(TASK DIRECTIONS): Please write out the data below once more, exactly as it stands.

(ENTRIES SUPPLIED):
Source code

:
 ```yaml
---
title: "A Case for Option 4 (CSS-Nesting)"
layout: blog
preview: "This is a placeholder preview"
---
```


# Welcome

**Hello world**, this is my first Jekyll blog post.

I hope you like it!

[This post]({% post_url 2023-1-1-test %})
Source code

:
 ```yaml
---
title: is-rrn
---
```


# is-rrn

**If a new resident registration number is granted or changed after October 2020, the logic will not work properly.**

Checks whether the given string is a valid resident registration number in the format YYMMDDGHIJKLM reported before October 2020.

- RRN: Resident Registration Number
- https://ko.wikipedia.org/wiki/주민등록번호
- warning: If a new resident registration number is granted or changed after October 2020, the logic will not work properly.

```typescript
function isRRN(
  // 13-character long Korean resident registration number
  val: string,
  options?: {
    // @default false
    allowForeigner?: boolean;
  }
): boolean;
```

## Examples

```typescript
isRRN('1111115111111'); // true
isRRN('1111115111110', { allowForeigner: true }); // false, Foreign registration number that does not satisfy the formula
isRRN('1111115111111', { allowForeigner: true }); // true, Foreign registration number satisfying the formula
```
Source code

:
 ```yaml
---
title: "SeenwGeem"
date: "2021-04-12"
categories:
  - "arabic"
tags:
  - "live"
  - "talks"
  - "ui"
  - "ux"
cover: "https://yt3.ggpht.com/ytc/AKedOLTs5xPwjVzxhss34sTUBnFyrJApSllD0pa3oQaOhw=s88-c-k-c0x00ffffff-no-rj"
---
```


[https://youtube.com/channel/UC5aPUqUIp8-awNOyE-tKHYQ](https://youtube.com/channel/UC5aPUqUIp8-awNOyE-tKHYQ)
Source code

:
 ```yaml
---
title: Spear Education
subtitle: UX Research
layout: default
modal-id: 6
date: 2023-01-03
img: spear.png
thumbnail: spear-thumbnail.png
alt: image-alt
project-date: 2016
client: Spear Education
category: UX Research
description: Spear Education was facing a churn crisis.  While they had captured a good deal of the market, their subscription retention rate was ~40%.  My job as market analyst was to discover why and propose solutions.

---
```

(ANSWER TO THIS EXERCISE):
Source code

:
 ```yaml
---
title: "A Case for Option 4 (CSS-Nesting)"
layout: blog
preview: "This is a placeholder preview"
---
```


# Welcome

**Hello world**, this is my first Jekyll blog post.

I hope you like it!

[This post]({% post_url 2023-1-1-test %})
Source code

:
 ```yaml
---
title: is-rrn
---
```


# is-rrn

**If a new resident registration number is granted or changed after October 2020, the logic will not work properly.**

Checks whether the given string is a valid resident registration number in the format YYMMDDGHIJKLM reported before October 2020.

- RRN: Resident Registration Number
- https://ko.wikipedia.org/wiki/주민등록번호
- warning: If a new resident registration number is granted or changed after October 2020, the logic will not work properly.

```typescript
function isRRN(
  // 13-character long Korean resident registration number
  val: string,
  options?: {
    // @default false
    allowForeigner?: boolean;
  }
): boolean;
```

## Examples

```typescript
isRRN('1111115111111'); // true
isRRN('1111115111110', { allowForeigner: true }); // false, Foreign registration number that does not satisfy the formula
isRRN('1111115111111', { allowForeigner: true }); // true, Foreign registration number satisfying the formula
```
Source code

:
 ```yaml
---
title: "SeenwGeem"
date: "2021-04-12"
categories:
  - "arabic"
tags:
  - "live"
  - "talks"
  - "ui"
  - "ux"
cover: "https://yt3.ggpht.com/ytc/AKedOLTs5xPwjVzxhss34sTUBnFyrJApSllD0pa3oQaOhw=s88-c-k-c0x00ffffff-no-rj"
---
```


[https://youtube.com/channel/UC5aPUqUIp8-awNOyE-tKHYQ](https://youtube.com/channel/UC5aPUqUIp8-awNOyE-tKHYQ)
Source code

:
 ```yaml
---
title: Spear Education
subtitle: UX Research
layout: default
modal-id: 6
date: 2023-01-03
img: spear.png
thumbnail: spear-thumbnail.png
alt: image-alt
project-date: 2016
client: Spear Education
category: UX Research
description: Spear Education was facing a churn crisis.  While they had captured a good deal of the market, their subscription retention rate was ~40%.  My job as market analyst was to discover why and propose solutions.

---
```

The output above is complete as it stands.